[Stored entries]

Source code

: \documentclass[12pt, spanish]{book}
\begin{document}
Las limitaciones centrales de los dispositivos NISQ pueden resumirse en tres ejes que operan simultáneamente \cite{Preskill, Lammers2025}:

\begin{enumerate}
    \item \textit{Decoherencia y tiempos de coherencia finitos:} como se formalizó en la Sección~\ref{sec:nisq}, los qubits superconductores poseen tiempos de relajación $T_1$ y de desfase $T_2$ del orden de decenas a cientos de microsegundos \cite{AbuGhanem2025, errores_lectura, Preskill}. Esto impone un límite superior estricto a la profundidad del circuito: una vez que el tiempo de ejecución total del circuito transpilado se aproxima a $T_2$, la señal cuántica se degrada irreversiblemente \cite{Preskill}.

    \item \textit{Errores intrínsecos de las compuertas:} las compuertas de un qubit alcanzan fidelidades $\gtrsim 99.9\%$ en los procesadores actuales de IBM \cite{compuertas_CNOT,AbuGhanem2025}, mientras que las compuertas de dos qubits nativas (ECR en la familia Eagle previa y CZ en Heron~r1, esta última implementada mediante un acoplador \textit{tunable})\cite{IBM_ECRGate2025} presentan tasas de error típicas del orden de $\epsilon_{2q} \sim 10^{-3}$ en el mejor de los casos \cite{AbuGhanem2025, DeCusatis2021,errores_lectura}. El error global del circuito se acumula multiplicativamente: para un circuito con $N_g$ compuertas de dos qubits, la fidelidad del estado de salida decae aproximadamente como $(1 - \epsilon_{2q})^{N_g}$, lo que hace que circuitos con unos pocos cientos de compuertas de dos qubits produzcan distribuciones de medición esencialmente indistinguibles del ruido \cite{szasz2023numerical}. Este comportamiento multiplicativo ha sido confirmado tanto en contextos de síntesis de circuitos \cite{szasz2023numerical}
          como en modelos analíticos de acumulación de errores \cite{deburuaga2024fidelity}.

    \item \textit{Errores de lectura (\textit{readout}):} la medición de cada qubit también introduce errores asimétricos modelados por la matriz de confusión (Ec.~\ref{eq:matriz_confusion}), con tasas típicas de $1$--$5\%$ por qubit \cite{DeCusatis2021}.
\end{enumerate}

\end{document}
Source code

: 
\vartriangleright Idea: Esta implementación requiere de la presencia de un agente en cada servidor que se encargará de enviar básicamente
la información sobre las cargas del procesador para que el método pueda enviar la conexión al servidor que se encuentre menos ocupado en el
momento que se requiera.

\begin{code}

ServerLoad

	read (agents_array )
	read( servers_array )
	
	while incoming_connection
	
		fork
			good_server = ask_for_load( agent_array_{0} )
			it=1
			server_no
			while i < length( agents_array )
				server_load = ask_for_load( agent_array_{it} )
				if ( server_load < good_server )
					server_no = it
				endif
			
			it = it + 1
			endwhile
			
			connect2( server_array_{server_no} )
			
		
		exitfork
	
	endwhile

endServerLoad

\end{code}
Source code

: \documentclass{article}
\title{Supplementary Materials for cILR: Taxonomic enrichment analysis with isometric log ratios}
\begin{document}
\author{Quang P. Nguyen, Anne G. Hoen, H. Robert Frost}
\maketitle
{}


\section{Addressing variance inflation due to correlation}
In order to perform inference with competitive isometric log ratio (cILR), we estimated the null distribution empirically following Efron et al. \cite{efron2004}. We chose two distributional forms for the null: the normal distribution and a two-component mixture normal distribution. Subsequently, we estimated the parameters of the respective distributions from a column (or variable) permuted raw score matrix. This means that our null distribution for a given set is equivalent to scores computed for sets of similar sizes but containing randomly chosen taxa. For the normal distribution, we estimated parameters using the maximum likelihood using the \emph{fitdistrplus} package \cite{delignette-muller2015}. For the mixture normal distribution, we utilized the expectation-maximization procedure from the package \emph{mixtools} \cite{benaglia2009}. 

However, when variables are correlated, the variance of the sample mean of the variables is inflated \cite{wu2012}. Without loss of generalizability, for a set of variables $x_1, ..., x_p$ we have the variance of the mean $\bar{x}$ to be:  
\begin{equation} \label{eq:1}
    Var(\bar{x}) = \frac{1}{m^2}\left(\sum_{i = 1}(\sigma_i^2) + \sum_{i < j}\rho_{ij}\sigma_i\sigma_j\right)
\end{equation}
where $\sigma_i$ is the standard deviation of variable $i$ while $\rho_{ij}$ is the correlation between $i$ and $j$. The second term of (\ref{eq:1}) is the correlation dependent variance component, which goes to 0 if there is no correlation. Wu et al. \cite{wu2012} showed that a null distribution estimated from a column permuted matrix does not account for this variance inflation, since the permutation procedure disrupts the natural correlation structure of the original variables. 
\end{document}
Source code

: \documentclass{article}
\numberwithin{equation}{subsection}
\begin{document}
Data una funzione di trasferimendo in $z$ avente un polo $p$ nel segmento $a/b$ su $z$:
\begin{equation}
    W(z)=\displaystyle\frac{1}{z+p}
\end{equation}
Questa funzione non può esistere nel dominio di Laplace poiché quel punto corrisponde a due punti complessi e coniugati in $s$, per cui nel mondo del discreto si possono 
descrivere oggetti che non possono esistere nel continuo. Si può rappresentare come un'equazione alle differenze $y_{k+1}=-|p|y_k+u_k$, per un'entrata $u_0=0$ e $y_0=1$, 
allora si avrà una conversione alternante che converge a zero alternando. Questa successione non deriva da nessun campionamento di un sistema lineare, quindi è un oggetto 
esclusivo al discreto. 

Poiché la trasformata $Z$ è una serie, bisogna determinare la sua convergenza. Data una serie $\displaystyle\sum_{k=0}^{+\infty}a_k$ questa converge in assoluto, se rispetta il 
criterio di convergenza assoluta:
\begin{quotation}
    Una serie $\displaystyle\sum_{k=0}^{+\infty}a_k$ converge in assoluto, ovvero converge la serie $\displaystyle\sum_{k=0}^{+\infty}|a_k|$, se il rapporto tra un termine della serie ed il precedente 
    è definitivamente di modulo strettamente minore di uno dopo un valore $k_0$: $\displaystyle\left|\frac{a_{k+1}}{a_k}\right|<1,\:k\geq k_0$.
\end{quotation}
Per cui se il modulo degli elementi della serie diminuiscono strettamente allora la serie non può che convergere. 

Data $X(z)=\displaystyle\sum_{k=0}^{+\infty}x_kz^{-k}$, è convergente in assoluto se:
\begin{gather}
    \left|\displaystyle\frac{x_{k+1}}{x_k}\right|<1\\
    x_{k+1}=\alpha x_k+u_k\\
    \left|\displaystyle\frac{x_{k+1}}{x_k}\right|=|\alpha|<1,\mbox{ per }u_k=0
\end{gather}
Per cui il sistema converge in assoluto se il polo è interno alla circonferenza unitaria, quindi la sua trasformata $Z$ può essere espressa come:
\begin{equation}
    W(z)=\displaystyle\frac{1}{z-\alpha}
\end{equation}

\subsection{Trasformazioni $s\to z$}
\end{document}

== What needs to be done ==
Your answer should consist of the lines above that hold the word "enviar".

== Solution to this problem ==
\vartriangleright Idea: Esta implementación requiere de la presencia de un agente en cada servidor que se encargará de enviar básicamente
la información sobre las cargas del procesador para que el método pueda enviar la conexión al servidor que se encuentre menos ocupado en el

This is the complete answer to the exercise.